Brahima Diarra

Personal information
- Full name: Brahima Diarra
- Date of birth: 5 July 2003 (age 22)
- Place of birth: Paris, France
- Height: 1.74 m (5 ft 9 in)
- Position: Midfielder

Team information
- Current team: Al Wahda
- Number: 94

Youth career
- Montrouge F.C. 92
- AC Boulogne-Billancourt
- 2019–2020: Huddersfield Town

Senior career*
- Years: Team / Apps / (Gls)
- 2020–2024: Huddersfield Town / 41 / (0)
- 2022: → Harrogate Town (loan) / 10 / (1)
- 2024–: Al Wahda / 42 / (6)

International career^{‡}
- 2023–: Mali U23 / 1 / (0)
- 2025–: Mali / 1 / (0)

= Brahima Diarra =

Malian footballer (born 2003)

Brahima Diarra (born 5 July 2003) is a professional footballer who last played as a midfielder for UAE Pro League club Al Wahda. Born in France, he plays for the Mali national team.

==Club career==
Born in Paris, France, Diarra started his football career playing for local Parisian club Montrouge F.C. 92, before moving to Athletic Club de Boulogne-Billancourt.

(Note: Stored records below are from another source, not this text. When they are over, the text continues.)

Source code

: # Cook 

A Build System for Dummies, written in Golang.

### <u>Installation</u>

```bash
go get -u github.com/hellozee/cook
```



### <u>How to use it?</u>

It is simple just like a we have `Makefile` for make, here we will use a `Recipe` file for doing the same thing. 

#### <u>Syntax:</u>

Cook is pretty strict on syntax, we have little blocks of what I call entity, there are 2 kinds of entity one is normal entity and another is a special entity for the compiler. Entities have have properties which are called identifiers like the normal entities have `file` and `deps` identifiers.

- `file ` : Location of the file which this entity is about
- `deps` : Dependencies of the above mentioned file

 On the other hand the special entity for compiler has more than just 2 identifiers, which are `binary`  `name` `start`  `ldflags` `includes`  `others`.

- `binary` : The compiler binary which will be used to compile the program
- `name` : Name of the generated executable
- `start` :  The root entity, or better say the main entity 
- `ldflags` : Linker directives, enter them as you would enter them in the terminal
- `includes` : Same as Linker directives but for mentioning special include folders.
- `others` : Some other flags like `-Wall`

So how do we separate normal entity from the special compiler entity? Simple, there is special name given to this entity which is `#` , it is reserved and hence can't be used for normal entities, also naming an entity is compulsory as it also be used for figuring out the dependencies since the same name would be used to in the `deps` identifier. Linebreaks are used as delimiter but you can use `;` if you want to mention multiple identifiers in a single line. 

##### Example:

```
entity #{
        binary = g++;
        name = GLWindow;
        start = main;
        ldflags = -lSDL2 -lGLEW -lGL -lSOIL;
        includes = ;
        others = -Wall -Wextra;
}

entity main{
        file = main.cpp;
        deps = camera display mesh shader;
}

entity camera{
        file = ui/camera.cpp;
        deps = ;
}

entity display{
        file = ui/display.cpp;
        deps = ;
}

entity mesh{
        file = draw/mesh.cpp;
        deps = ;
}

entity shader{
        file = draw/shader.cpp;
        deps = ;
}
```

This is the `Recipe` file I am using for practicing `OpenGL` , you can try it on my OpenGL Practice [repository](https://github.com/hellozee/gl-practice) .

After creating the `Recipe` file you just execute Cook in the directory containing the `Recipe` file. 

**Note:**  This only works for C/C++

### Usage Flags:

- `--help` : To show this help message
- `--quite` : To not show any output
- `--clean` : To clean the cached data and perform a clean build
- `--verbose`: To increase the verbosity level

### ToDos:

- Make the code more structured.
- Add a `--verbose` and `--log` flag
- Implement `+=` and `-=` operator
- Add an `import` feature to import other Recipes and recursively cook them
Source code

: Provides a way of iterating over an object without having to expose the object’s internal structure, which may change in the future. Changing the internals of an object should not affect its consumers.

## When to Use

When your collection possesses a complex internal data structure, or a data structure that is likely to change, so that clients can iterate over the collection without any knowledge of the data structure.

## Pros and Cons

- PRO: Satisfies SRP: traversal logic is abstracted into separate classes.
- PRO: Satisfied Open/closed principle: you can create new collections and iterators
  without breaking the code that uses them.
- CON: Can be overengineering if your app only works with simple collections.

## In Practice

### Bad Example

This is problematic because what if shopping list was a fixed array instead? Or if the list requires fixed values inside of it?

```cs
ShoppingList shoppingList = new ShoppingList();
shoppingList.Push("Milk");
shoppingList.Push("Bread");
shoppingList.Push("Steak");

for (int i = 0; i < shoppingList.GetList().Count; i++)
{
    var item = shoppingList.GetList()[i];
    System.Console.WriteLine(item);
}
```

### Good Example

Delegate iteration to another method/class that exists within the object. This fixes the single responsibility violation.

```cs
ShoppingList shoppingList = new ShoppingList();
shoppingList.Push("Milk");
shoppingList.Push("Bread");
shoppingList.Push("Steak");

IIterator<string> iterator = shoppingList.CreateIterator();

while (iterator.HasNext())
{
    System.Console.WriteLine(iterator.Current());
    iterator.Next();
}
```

Alongside fellow Frenchman Loick Ayina, he moved to Huddersfield Town in July 2019, and they both signed professional contracts with the club a year later.

Diarra made his senior debut for Huddersfield Town on 12 December 2020, when he played as a substitute in their 5–0 EFL Championship defeat against AFC Bournemouth.

On 4 January 2022, Diarra joined EFL League Two side Harrogate Town on loan for the remainder of the 2021–22 season.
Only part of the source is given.